One of the top complaints of Guard units is the lack of full-time staff.
‘‘You are asking a Guard group to process the same promotions, order the same amount of ammunition, construct the same amount of training schedules with about 14 people at a group headquarters, as opposed to about 200 here on active duty,’’ Burford said. ‘‘It’s very, very, very difficult for them to get it all done.’’
Training time is also limited.
‘‘They drill two days a month, maybe three in some cases, and attempt to sustain the same training levels and minimums as do the active component, because there is one standard, and they do so,’’ Burford said.
Skeptics wonder if part-timers can meet the rigorous standards, especially for combat-oriented jobs where there are no civilian equivalents.
Burford points to one National Guard company that reported to Fort Bragg.
‘‘On the day they got here, they scored 285 as an average on their P.T. test,’’ Burford said. ‘‘They are not at all, by any stretch of the imagination, second-class citizens.’’
That was out of a maximum of 300 points.
‘‘That’s pretty good for a guy who yesterday was a banker and today is a Special Forces soldier,’’ Burford said.

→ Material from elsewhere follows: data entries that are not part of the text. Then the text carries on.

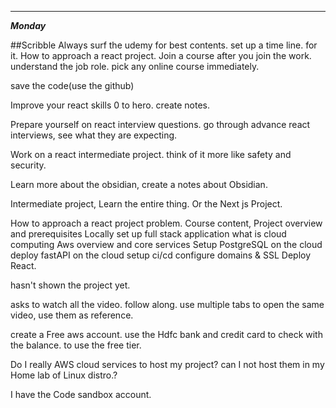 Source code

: ****

***Monday*** 

##Scribble 
Always surf the udemy for best contents. set up a time line.  for it. 
How to approach a react project. 
Join a course after you join the work. understand the job role. 
pick any online course immediately.

save the code(use the github)

Improve your react skills 0 to hero.  create notes. 

Prepare yourself on react interview questions. go through advance react interviews, see what they are expecting. 

Work on a react intermediate project. 
think of it more like safety and security. 

Learn more about the obsidian, create a notes about Obsidian. 




Intermediate project, Learn the entire thing. 
Or the Next js Project. 

How to approach a react project problem. 
Course content, 
Project overview and prerequisites
Locally set up full stack application
what is cloud computing
Aws overview and core services
Setup PostgreSQL on the cloud
deploy fastAPI on the cloud
setup ci/cd
configure domains & SSL
Deploy React. 

hasn't shown the project yet. 



asks to watch all the video. 
follow along. 
use multiple tabs to open the same video, use them as reference. 

create a Free aws account. 
use the Hdfc bank and credit card to check with the balance. to use the free tier. 


Do I really AWS cloud services to host my project?
can I not host them in my Home lab of Linux distro.?


I have the Code sandbox account.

Burford also likes to tell the story of the Special Forces guardsman who was a constitutional lawyer and sat down with Haitian officials to draft the nation’s new constitution.
The Army is trying to avoid some of the pitfalls it encountered in putting the 20th Special Forces Group on active duty during the Persian Gulf War buildup, officials say.
‘‘We literally shut down the 7th Group, and we trained for about 90 days, and then we packed them up and sent them home, and nobody got to do anything,’’ Lambert said.
Burford, who was a battalion operations officer in the 20th Group at the time, said being pulled out of civilian life, trained and not sent to war ‘‘was a bitter pill for us in terms of manpower and retention.’’
‘‘We are not going to activate a whole bunch of folks,’’ Lambert said. ‘‘We are going to activate them as we need them, on a rolling schedule.’’
Special Forces soldiers also are limited to 24 months on active duty. A four-star general told Burford to be ready for three to five years of fighting.
‘‘You call both groups up now, what are we going to do at month No. 30?’’ Burford said. ‘‘We are holding a little back for those future engagements which we haven’t yet encountered and we can't necessarily predict so we will have something in our pocket when that occurs to also supplement the force on a rotational program.’’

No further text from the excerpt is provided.